38th Mayor of Tucson, Arizona
- In office 1987–1991
- Preceded by: Lewis C. Murphy
- Succeeded by: George Miller

Personal details
- Born: March 19, 1946 (age 80) Budapest, Hungary
- Party: Democratic
- Alma mater: Oakland University; University of Minnesota;
- Profession: Professor of Political Science, University of Arizona

= Thomas Volgy =

American politician (born 1946)

Thomas John Volgy (born March 19, 1946) is a professor of political science at the University of Arizona, where he has been on faculty since 1971. He is also the Executive Director (since 1995) of the International Studies Association.

He is a former member of the Tucson, Arizona City Council (1977–1987) and was Mayor of Tucson 1987-1991. In the United States House of Representatives elections, 1998 he was the Democratic Party's candidate in Arizona's 5th congressional district.
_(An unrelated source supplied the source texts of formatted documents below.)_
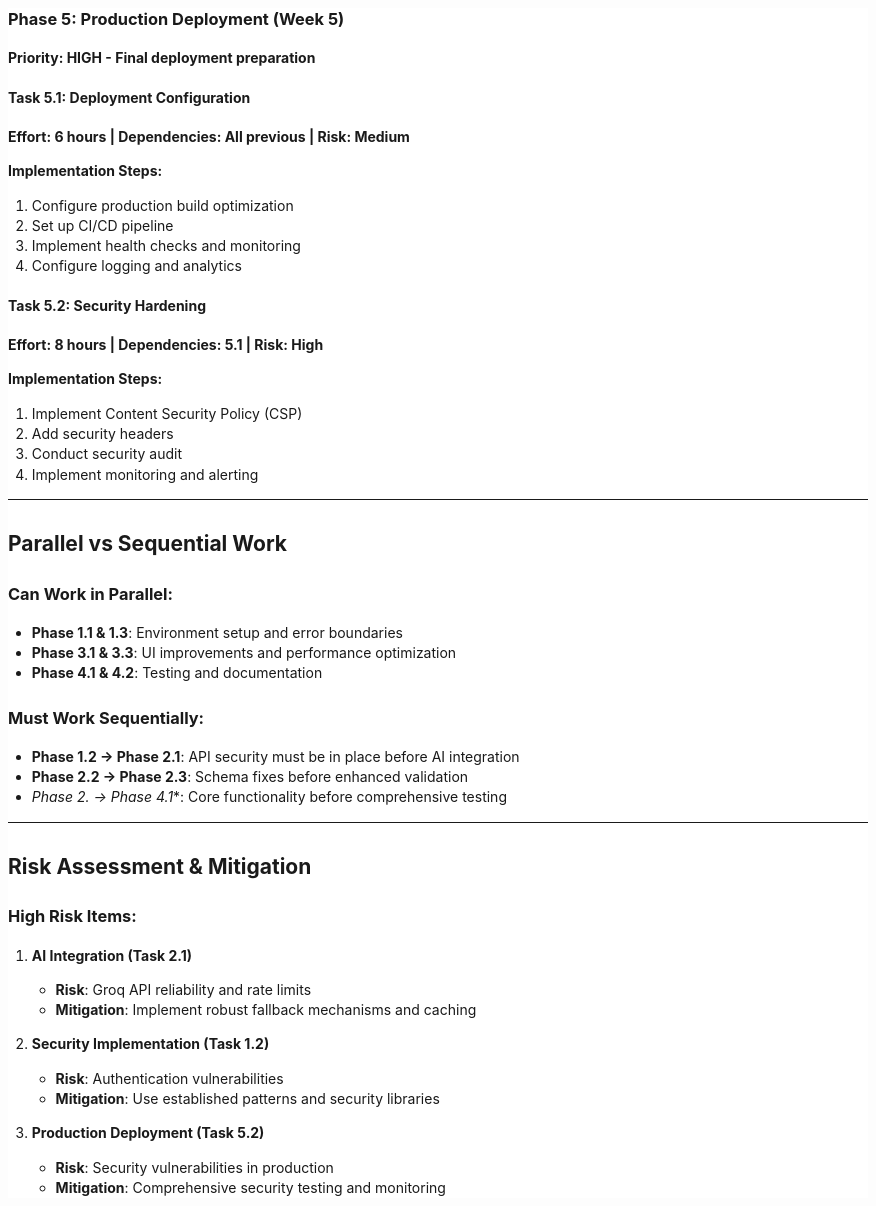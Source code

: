 ### Phase 5: Production Deployment (Week 5)
**Priority: HIGH - Final deployment preparation**

#### Task 5.1: Deployment Configuration
**Effort: 6 hours | Dependencies: All previous | Risk: Medium**

**Implementation Steps:**
1. Configure production build optimization
2. Set up CI/CD pipeline
3. Implement health checks and monitoring
4. Configure logging and analytics

#### Task 5.2: Security Hardening
**Effort: 8 hours | Dependencies: 5.1 | Risk: High**

**Implementation Steps:**
1. Implement Content Security Policy (CSP)
2. Add security headers
3. Conduct security audit
4. Implement monitoring and alerting

---

## Parallel vs Sequential Work

### Can Work in Parallel:
- **Phase 1.1 & 1.3**: Environment setup and error boundaries
- **Phase 3.1 & 3.3**: UI improvements and performance optimization
- **Phase 4.1 & 4.2**: Testing and documentation

### Must Work Sequentially:
- **Phase 1.2 → Phase 2.1**: API security must be in place before AI integration
- **Phase 2.2 → Phase 2.3**: Schema fixes before enhanced validation
- **Phase 2.* → Phase 4.1**: Core functionality before comprehensive testing

---

## Risk Assessment & Mitigation

### High Risk Items:
1. **AI Integration (Task 2.1)**
   - **Risk**: Groq API reliability and rate limits
   - **Mitigation**: Implement robust fallback mechanisms and caching

2. **Security Implementation (Task 1.2)**
   - **Risk**: Authentication vulnerabilities
   - **Mitigation**: Use established patterns and security libraries

3. **Production Deployment (Task 5.2)**
   - **Risk**: Security vulnerabilities in production
   - **Mitigation**: Comprehensive security testing and monitoring
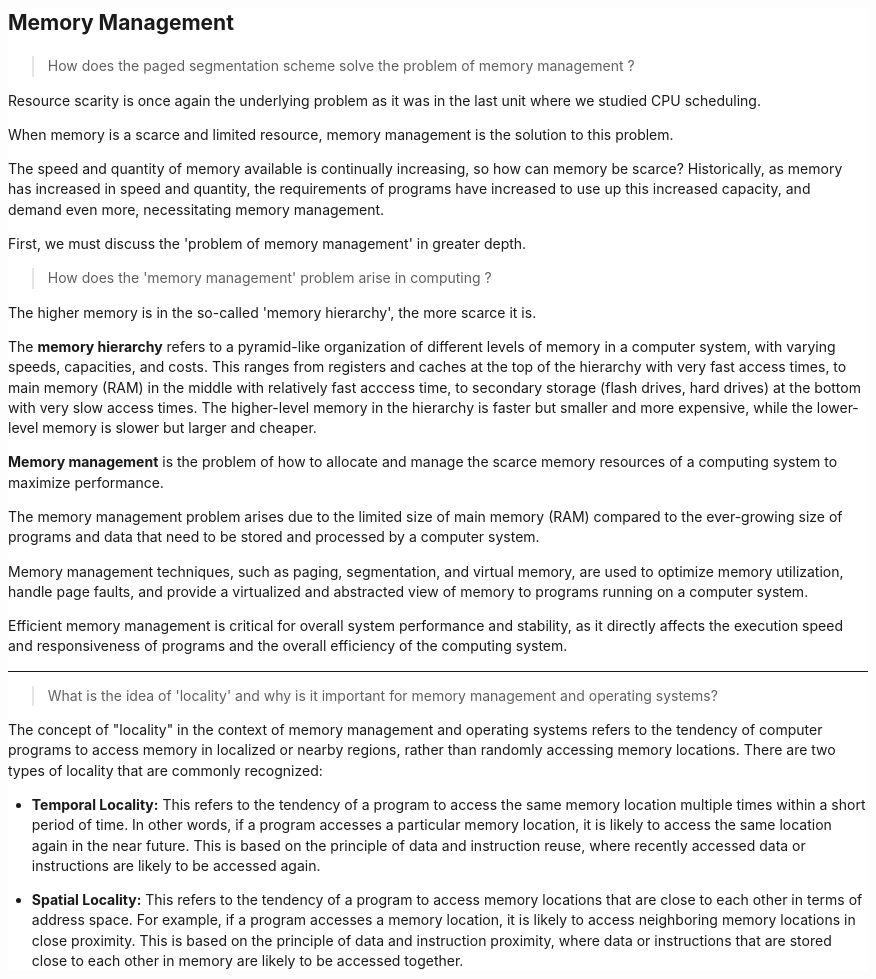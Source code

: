 ## Memory Management 

> How does the paged segmentation scheme solve the problem of memory management ? 

Resource scarity is once again the underlying problem as it was in the last unit where we studied CPU scheduling.

When memory is a scarce and limited resource, memory management is the solution to this problem.  

The speed and quantity of memory available is continually increasing, so how can memory be scarce? Historically, as memory has increased in speed and quantity, the requirements of programs have increased to use up this increased capacity, and demand even more, necessitating memory management. 

First, we must discuss the 'problem of memory management' in greater depth.   

> How does the 'memory management' problem arise in computing ? 

The higher memory is in the so-called 'memory hierarchy', the more scarce it is.  

The **memory hierarchy** refers to a pyramid-like organization of different levels of memory in a computer system, with varying speeds, capacities, and costs. This ranges from registers and caches at the top of the hierarchy with very fast access times, to main memory (RAM) in the middle with relatively fast acccess time, to secondary storage (flash drives, hard drives) at the bottom with very slow access times. The higher-level memory in the hierarchy is faster but smaller and more expensive, while the lower-level memory is slower but larger and cheaper.

**Memory management** is the problem of how to allocate and manage the scarce memory resources of a computing system to maximize performance.

The memory management problem arises due to the limited size of main memory (RAM) compared to the ever-growing size of programs and data that need to be stored and processed by a computer system. 

Memory management techniques, such as paging, segmentation, and virtual memory, are used to optimize memory utilization, handle page faults, and provide a virtualized and abstracted view of memory to programs running on a computer system. 

Efficient memory management is critical for overall system performance and stability, as it directly affects the execution speed and responsiveness of programs and the overall efficiency of the computing system.

---
> What is the idea of 'locality' and why is it important for memory management and operating systems? 

The concept of "locality" in the context of memory management and operating systems refers to the tendency of computer programs to access memory in localized or nearby regions, rather than randomly accessing memory locations. There are two types of locality that are commonly recognized:

- **Temporal Locality:** This refers to the tendency of a program to access the same memory location multiple times within a short period of time. In other words, if a program accesses a particular memory location, it is likely to access the same location again in the near future. This is based on the principle of data and instruction reuse, where recently accessed data or instructions are likely to be accessed again.

- **Spatial Locality:** This refers to the tendency of a program to access memory locations that are close to each other in terms of address space. For example, if a program accesses a memory location, it is likely to access neighboring memory locations in close proximity. This is based on the principle of data and instruction proximity, where data or instructions that are stored close to each other in memory are likely to be accessed together.
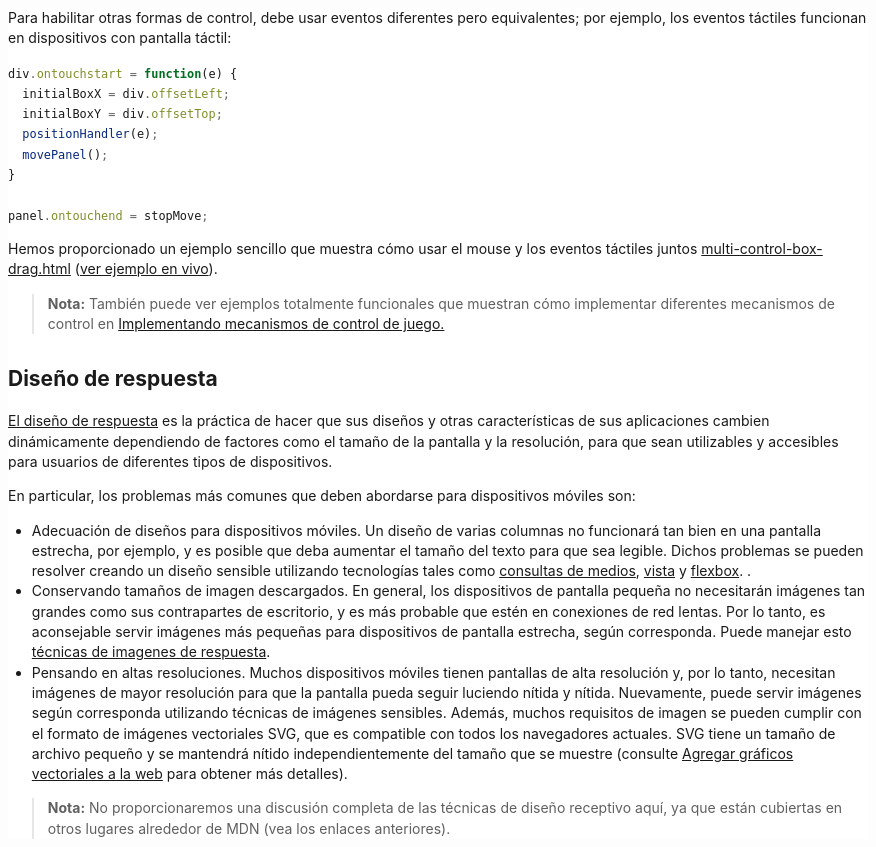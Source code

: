 Para habilitar otras formas de control, debe usar eventos diferentes pero equivalentes; por ejemplo, los eventos táctiles funcionan en dispositivos con pantalla táctil:

```js
div.ontouchstart = function(e) {
  initialBoxX = div.offsetLeft;
  initialBoxY = div.offsetTop;
  positionHandler(e);
  movePanel();
}

panel.ontouchend = stopMove;
```

Hemos proporcionado un ejemplo sencillo que muestra cómo usar el mouse y los eventos táctiles juntos [multi-control-box-drag.html](https://github.com/mdn/learning-area/blob/master/accessibility/mobile/multi-control-box-drag.html) ([ver ejemplo en vivo](https://mdn.github.io/learning-area/accessibility/mobile/multi-control-box-drag.html)).

> **Nota:** También puede ver ejemplos totalmente funcionales que muestran cómo implementar diferentes mecanismos de control en [Implementando mecanismos de control de juego.](/es/docs/Games/Techniques/Control_mechanisms)

## Diseño de respuesta

[El diseño de respuesta](/es/docs/Web/Apps/Progressive/Responsive) es la práctica de hacer que sus diseños y otras características de sus aplicaciones cambien dinámicamente dependiendo de factores como el tamaño de la pantalla y la resolución, para que sean utilizables y accesibles para usuarios de diferentes tipos de dispositivos.

En particular, los problemas más comunes que deben abordarse para dispositivos móviles son:

- Adecuación de diseños para dispositivos móviles. Un diseño de varias columnas no funcionará tan bien en una pantalla estrecha, por ejemplo, y es posible que deba aumentar el tamaño del texto para que sea legible. Dichos problemas se pueden resolver creando un diseño sensible utilizando tecnologías tales como [consultas de medios](/es/docs/Web/CSS/Media_Queries), [vista](/es/docs/Mozilla/Mobile/Viewport_meta_tag) y [flexbox](/es/docs/Learn/CSS/CSS_layout/Flexbox). .
- Conservando tamaños de imagen descargados. En general, los dispositivos de pantalla pequeña no necesitarán imágenes tan grandes como sus contrapartes de escritorio, y es más probable que estén en conexiones de red lentas. Por lo tanto, es aconsejable servir imágenes más pequeñas para dispositivos de pantalla estrecha, según corresponda. Puede manejar esto [técnicas de imagenes de respuesta](/es/docs/Learn/HTML/Multimedia_and_embedding/Responsive_images).
- Pensando en altas resoluciones. Muchos dispositivos móviles tienen pantallas de alta resolución y, por lo tanto, necesitan imágenes de mayor resolución para que la pantalla pueda seguir luciendo nítida y nítida. Nuevamente, puede servir imágenes según corresponda utilizando técnicas de imágenes sensibles. Además, muchos requisitos de imagen se pueden cumplir con el formato de imágenes vectoriales SVG, que es compatible con todos los navegadores actuales. SVG tiene un tamaño de archivo pequeño y se mantendrá nítido independientemente del tamaño que se muestre (consulte [Agregar gráficos vectoriales a la web](/es/docs/Learn/HTML/Multimedia_and_embedding/Adding_vector_graphics_to_the_Web) para obtener más detalles).

> **Nota:** No proporcionaremos una discusión completa de las técnicas de diseño receptivo aquí, ya que están cubiertas en otros lugares alrededor de MDN (vea los enlaces anteriores).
He is a graduate of Oakland University (BA) and the University of Minnesota (MA and PhD).

==Books==
- John E. Schwartz and Thomas J. Volgy (1993), The Forgotten Americans, W. W. Norton
- Thomas J. Volgy (2001), Politics in the Trenches: Citizens, Politicians, and the Fate of Democracy, University of Arizona Press
- Thomas Volgy et al. (2009), Mapping the New World Order, Wiley-Blackwell
- Volgy, Thomas J., Renato Corbetta, Keith A. Grant, and Ryan G. Baird (eds.) 2011. Major Powers and the Quest for Status in International Politics. Palgrave/MacMillan.